> [THE INPUT]:
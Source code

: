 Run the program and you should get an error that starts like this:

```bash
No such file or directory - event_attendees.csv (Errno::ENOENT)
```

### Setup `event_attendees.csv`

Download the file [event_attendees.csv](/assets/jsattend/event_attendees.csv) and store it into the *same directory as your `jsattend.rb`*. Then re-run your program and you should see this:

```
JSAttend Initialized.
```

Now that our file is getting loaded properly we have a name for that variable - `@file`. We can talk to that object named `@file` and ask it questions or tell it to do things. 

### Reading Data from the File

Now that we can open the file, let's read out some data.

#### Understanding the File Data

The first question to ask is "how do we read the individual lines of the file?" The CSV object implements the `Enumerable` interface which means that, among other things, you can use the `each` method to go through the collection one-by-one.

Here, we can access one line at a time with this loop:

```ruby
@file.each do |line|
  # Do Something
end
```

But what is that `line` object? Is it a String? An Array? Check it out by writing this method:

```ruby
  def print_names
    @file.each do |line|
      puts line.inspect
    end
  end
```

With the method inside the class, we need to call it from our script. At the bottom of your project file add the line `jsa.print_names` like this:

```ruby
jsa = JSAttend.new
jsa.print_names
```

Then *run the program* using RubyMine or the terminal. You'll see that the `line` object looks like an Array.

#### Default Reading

> [AIM OF THE TASK]:
Everything from the line containing "With the method" to the end of the data above should be quoted exactly, please, both ends included, and nothing outside that span.

> [WRITTEN ANSWER]:
With the method inside the class, we need to call it from our script. At the bottom of your project file add the line `jsa.print_names` like this:

```ruby
jsa = JSAttend.new
jsa.print_names
```

Then *run the program* using RubyMine or the terminal. You'll see that the `line` object looks like an Array.

#### Default Reading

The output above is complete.